A variable degree of ENaC preactivation by endogenous cellular proteases, and/or by proteases released during tissue isolation and microdissection, may account for the observed variability of the trypsin effect on
IAmi in different tubules (see DISCUSSION). We hypothesized that preventing ENaC preactivation by inhibiting endogenous proteases should enhance the stimulatory effect of exogenous trypsin on
IAmi. Pilot experiments demonstrated that preincubation of microdissected tubules with protease inhibitors for several hours resulted in a loss of viability of the tubules and made it impossible to perform patch-clamp experiments on these tubules. Therefore, we decided to investigate this issue in cultured M-1 mouse CCD cells known to express ENaC when grown to confluence in PC-1 culture medium containing a high concentration (5 µM) of dexamethasone (30–32). As illustrated in the whole-cell current recordings shown in Fig. 8, washout and reapplication of amiloride (2 µM) revealed a sizeable
IAmi in confluent M-1 cells, confirming functional ENaC expression.
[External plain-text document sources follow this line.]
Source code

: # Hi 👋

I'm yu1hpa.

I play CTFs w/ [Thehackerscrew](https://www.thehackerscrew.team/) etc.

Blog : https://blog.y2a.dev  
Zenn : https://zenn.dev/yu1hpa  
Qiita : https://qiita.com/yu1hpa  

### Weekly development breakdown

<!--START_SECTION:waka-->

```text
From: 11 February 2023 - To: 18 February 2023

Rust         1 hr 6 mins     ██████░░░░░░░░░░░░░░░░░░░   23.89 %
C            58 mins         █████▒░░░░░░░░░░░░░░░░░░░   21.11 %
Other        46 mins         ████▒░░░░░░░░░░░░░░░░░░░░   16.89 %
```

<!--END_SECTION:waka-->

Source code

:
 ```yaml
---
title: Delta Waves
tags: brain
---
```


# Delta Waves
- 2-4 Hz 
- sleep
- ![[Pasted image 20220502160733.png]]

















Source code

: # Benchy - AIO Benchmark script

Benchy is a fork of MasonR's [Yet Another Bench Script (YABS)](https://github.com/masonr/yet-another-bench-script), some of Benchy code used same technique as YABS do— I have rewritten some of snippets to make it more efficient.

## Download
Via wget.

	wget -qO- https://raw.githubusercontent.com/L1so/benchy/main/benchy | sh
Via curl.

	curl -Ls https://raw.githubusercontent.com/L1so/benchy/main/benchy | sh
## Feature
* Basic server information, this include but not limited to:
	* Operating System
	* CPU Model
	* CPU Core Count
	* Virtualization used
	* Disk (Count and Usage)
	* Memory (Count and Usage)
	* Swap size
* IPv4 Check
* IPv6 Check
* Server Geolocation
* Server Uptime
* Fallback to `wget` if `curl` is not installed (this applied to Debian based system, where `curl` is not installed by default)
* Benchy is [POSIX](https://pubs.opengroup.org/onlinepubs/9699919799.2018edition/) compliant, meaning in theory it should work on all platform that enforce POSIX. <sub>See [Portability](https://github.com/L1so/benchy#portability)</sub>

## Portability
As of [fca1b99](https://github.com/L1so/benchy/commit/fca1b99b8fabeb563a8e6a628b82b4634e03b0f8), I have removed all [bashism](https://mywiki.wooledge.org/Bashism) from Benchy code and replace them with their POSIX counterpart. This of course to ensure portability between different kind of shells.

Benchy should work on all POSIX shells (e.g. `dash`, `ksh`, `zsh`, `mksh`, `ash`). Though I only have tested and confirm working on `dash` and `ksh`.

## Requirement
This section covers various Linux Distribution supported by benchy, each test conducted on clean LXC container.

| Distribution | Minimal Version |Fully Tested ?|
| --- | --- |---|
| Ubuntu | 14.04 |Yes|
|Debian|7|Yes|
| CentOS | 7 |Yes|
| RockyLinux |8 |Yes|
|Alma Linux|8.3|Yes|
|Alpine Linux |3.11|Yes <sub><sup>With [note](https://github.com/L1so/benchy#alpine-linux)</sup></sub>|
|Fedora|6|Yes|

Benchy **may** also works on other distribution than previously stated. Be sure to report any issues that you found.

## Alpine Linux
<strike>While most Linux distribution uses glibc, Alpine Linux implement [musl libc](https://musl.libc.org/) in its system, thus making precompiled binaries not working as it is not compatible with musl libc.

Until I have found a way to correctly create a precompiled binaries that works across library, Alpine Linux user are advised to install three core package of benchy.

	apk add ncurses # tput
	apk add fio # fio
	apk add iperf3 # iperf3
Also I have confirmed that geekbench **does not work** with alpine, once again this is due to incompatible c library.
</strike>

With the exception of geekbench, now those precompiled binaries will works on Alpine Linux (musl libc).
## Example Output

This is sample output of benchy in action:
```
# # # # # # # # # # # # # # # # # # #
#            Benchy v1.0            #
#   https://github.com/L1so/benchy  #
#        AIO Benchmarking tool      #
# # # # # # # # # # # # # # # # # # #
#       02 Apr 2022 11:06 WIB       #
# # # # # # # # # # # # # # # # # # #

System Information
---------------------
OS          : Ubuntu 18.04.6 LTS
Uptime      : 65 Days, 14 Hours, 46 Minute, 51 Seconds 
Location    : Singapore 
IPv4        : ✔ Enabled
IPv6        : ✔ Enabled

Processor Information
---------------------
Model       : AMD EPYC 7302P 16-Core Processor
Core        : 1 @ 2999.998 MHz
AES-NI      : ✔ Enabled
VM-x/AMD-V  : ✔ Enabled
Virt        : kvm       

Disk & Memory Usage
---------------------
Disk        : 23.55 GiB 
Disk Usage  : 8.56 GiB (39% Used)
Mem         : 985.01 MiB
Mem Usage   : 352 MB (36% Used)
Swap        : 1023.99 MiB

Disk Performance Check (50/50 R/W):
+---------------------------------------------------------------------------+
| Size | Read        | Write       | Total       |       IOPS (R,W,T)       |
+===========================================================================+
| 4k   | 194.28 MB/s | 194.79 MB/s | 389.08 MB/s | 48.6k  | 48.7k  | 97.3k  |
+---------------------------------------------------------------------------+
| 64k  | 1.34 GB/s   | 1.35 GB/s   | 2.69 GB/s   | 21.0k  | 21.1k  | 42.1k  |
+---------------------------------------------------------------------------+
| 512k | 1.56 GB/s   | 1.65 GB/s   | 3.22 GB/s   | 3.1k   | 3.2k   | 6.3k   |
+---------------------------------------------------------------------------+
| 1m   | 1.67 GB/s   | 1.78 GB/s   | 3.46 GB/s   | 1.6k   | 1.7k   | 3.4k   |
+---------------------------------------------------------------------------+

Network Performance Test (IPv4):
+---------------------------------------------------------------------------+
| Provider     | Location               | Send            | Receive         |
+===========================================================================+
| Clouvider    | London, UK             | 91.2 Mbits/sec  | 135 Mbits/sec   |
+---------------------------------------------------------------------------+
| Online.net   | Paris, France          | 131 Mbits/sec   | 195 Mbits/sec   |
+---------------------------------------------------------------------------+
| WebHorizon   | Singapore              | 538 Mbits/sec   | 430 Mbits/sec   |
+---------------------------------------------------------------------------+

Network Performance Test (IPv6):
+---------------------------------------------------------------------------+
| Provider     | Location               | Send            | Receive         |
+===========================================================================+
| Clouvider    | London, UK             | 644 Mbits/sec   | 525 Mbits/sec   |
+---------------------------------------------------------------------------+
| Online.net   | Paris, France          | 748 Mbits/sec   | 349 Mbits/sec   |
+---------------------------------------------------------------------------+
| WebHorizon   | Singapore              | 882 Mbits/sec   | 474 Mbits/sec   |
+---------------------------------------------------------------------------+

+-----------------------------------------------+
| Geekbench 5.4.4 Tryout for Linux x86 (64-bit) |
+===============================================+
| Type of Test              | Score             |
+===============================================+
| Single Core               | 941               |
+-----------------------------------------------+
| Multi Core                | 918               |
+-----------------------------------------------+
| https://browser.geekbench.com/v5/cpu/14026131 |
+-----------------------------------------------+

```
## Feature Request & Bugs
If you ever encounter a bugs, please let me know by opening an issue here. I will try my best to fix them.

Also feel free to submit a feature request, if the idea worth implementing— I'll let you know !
In control experiments in M-1 cells without pretreatment, exposure to trypsin had no appreciable stimulatory effect on
IAmi in the majority of cells (Fig. 8A). Nevertheless, in 5 of 14 experiments, a variable stimulatory effect of trypsin on
IAmi was observed, which ranged from
30 to 100%. In summary,
IAmi averaged 43 ± 4 pA before and 48 ± 7 pA (n = 14) after exposure to trypsin. In the context of an expected spontaneous ENaC rundown (56), these average data suggest a small stimulatory trend that did not reach statistical significance (Fig. 9A). Thus, under control conditions, M-1 cells seem to be less responsive to trypsin than the native tubules. In M-1 cells pretreated with aprotinin overnight,
IAmi averaged 119 ± 16 pA before and 134 ± 20 pA (n = 20) after exposure to trypsin. Thus, although aprotinin pretreatment enhanced ENaC baseline currents in cultured M-1 cells, possibly by preventing nonspecific toxic effects of proteases released from damaged cells, it did not reveal a clear stimulatory effect of trypsin (Fig. 9B). In contrast, in M-1 cells pretreated for 3–6 h with the convertase inhibitor dec-RVKR-cmk or pretreated with a combination of aprotinin (overnight) plus 3–6 h of convertase inhibitor, application of trypsin caused a pronounced stimulation of
IAmi in the majority of experiments, ranging from a 25 to 330% increase in
IAmi. Figure 8B shows a representative whole-cell current recording illustrating the stimulatory effect of trypsin on
IAmi in M-1 cells pretreated with a combination of aprotinin and the convertase inhibitor dec-RVKR-cmk. On average, trypsin increased
IAmi from 70 ± 27 to 94 ± 30 pA (n = 10, P < 0.01) in M-1 cells pretreated with the convertase inhibitor alone and from 43 ± 8 to 83 ± 22 pA (n = 11, P < 0.05) in M-1 cells pretreated with both protease inhibitors. Trypsin application caused an average relative increase of
IAmi by 56 ± 21% (n = 10, P < 0.01) or 111 ± 29% (n = 11, P < 0.05) in M-1 cells pretreated with convertase inhibitor alone or with both protease inhibitors, respectively (Fig. 9, C and D). These data support the hypothesis that the degree of preactivation by endogenous proteases affects the responsiveness of ENaC to exogenous trypsin.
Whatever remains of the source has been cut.